Densho Digital Archive
Manzanar National Historic Site Collection
Title: Irene Yamauchi Tatsuta Interview
Narrator: Irene Yamauchi Tatsuta
Interviewer: Kristen Luetkemeier
Location: Laguna Woods, California
Date: October 13, 2014
Densho ID: denshovh-tirene-01-0024

<Begin Segment 24>

KL: So what are your memories of people leaving Minidoka? You were, if not the last, among the last to leave. What do you remember about watching others go out of the camp during that...

IT: You know, that didn't, I guess that didn't bother me. Because I was with my parents, and like my auntie and Matsumotos, they went before. And everybody seemed happy to leave, except our family. And I just was gonna stick with my family. But in a sense it was good because when we were evicted and I had the dress I had on, nothing else, my cousin, who's the same age as I am, was already here, so she lent me some of her dresses. And of course it's real important to be educated with these Japanese parents, so we started school right away.

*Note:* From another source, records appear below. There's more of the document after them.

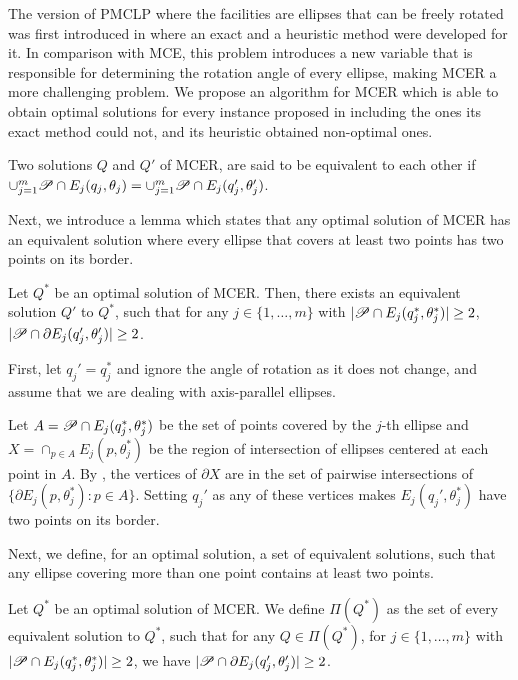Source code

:The version of PMCLP where the facilities are ellipses that can be freely rotated was first introduced in \cite{andreta} where an exact and a heuristic method were developed for it. In comparison with MCE, this problem introduces a new variable that is responsible for determining the rotation angle of every ellipse, making MCER a more challenging problem. We propose an algorithm for MCER which is able to obtain optimal solutions for every instance proposed in \cite{andreta} including the ones its exact method could not, and its heuristic obtained non-optimal ones.

\begin{definition}
	Two solutions $Q$ and $Q'$ of MCER, are said to be equivalent to each other if \mbox{$\cup_{j=1}^m \mathscr{P} \cap E_j(q_j, \theta_j) = \cup_{j=1}^m \mathscr{P} \cap E_j(q_j', \theta_j')$}.
\end{definition}

Next, we introduce a lemma which states that any optimal solution of MCER has an equivalent solution where every ellipse that covers at least two points has two points on its border.

\begin{lem}\label{lema:mce_2b}
	Let $Q^*$ be an optimal solution of MCER. 
	Then, there exists an equivalent solution $Q'$ to $Q^*$, such that for any $j\in\{1, \dots, m\}$ with $|\mathscr{P} \cap E_j(q_j^*, \theta_j^*)|\ge2$, $|\mathscr{P} \cap \partial E_j(q_j', \theta_j')|\ge 2$.
\end{lem}

\begin{pf}
	First, let $q_j'=q_j^*$ and ignore the angle of rotation as it does not change, and assume that we are dealing with axis-parallel ellipses.
	
	Let $A=\mathscr{P} \cap E_j(q_j^*, \theta_j^*)$ be the set of points covered by the $j$-th ellipse and $X=\cap_{p \in A}E_j(p, \theta_j^*)$ be the region of intersection of ellipses centered at each point in $A$. By \cite{bi}, the vertices of $\partial X$ are in the set of pairwise intersections of $\{\partial E_j(p, \theta_j^*)\colon p \in A\}$. Setting $q_j'$ as any of these vertices makes $E_j(q_j', \theta_j^*)$ have two points on its border.	
\end{pf}

Next, we define, for an optimal solution, a set of equivalent solutions, such that any ellipse covering more than one point contains at least two points.

\begin{definition}
	Let $Q^*$ be an optimal solution of MCER. We define $\Pi(Q^*)$ as the set of every equivalent solution to $Q^*$, such that for any $Q \in\Pi(Q^*)$, for $j\in\{1, \dots, m\}$ with $|\mathscr{P} \cap E_j(q_j^*, \theta_j^*)|\ge2$, we have $|\mathscr{P} \cap \partial E_j(q_j', \theta_j')| \ge 2$.
\end{definition}

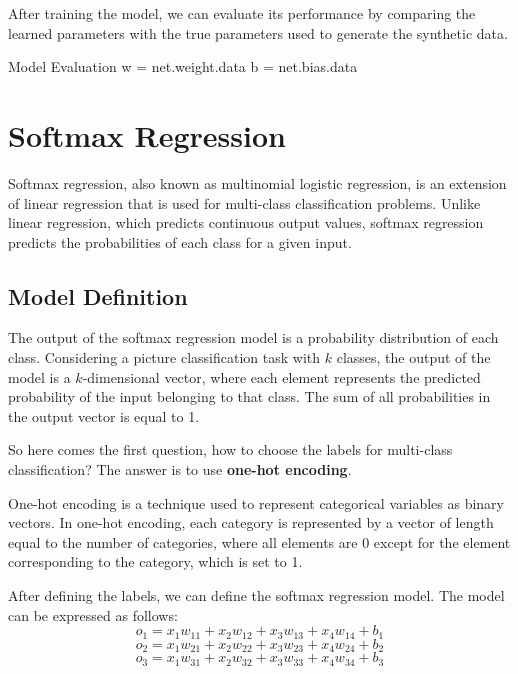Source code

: After training the model, we can evaluate its performance by comparing the learned parameters with the true parameters used to generate the synthetic data.

\begin{pythoncode}{Model Evaluation}
w = net.weight.data
b = net.bias.data
\end{pythoncode}

\section{Softmax Regression}

Softmax regression, also known as multinomial logistic regression, is an extension of linear regression that is used for multi-class classification problems. Unlike linear regression, which predicts continuous output values, softmax regression predicts the probabilities of each class for a given input.

\subsection{Model Definition}

The output of the softmax regression model is a probability distribution of each class. Considering a picture classification task with \(k\) classes, the output of the model is a \(k\)-dimensional vector, where each element represents the predicted probability of the input belonging to that class. The sum of all probabilities in the output vector is equal to 1.

So here comes the first question, how to choose the labels for multi-class classification? The answer is to use \textbf{one-hot encoding}.

\begin{definition}

One-hot encoding is a technique used to represent categorical variables as binary vectors. In one-hot encoding, each category is represented by a vector of length equal to the number of categories, where all elements are 0 except for the element corresponding to the category, which is set to 1.
\end{definition}

After defining the labels, we can define the softmax regression model. The model can be expressed as follows:
\[
o_1 = x_1 w_{11} + x_2 w_{12} + x_3 w_{13} + x_4 w_{14} + b_1
\]
\[
o_2 = x_1 w_{21} + x_2 w_{22} + x_3 w_{23} + x_4 w_{24} + b_2
\]
\[
o_3 = x_1 w_{31} + x_2 w_{32} + x_3 w_{33} + x_4 w_{34} + b_3
\]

KL: Would you, we've kind of touched on it many times, but I wonder if you would just walk me through your memories of that so-called eviction.

IT: What happened?

KL: Yeah?

IT: Okay. Well, my mother probably was notified. I didn't know she was, she never said anything. But one day -- we had locks on our door. I don't even know who put them up there, but anyway, they really physically man-handled it and pushed it open, and they were, what, the wood was all shattered and all. And they walked in, and two big guys -- of course they're all big because we Japanese, most of us, are small -- they grabbed my mother's arms and walked her out to the car. And the kids and my dad were home; we walked out to see what was happening. We were just dumbfounded because everything happened so fast. They put her in the car and took off. We didn't know what happened to her. Then, I don't, I think we were outside or something -- anyway, they brought us back in, probably to pack a few things. Well, I don't think so, because I didn't remember having anything to carry. But we went back in, and that's when I saw my note. I was thanking my parents for taking care of me in camp because I was so scared that I'd be orphaned. And I put an Old Nick candy bar in there, wrapped it up. That was all torn apart and the Old Nick eaten. And this is when we got back, and I guess they had packed our stuff.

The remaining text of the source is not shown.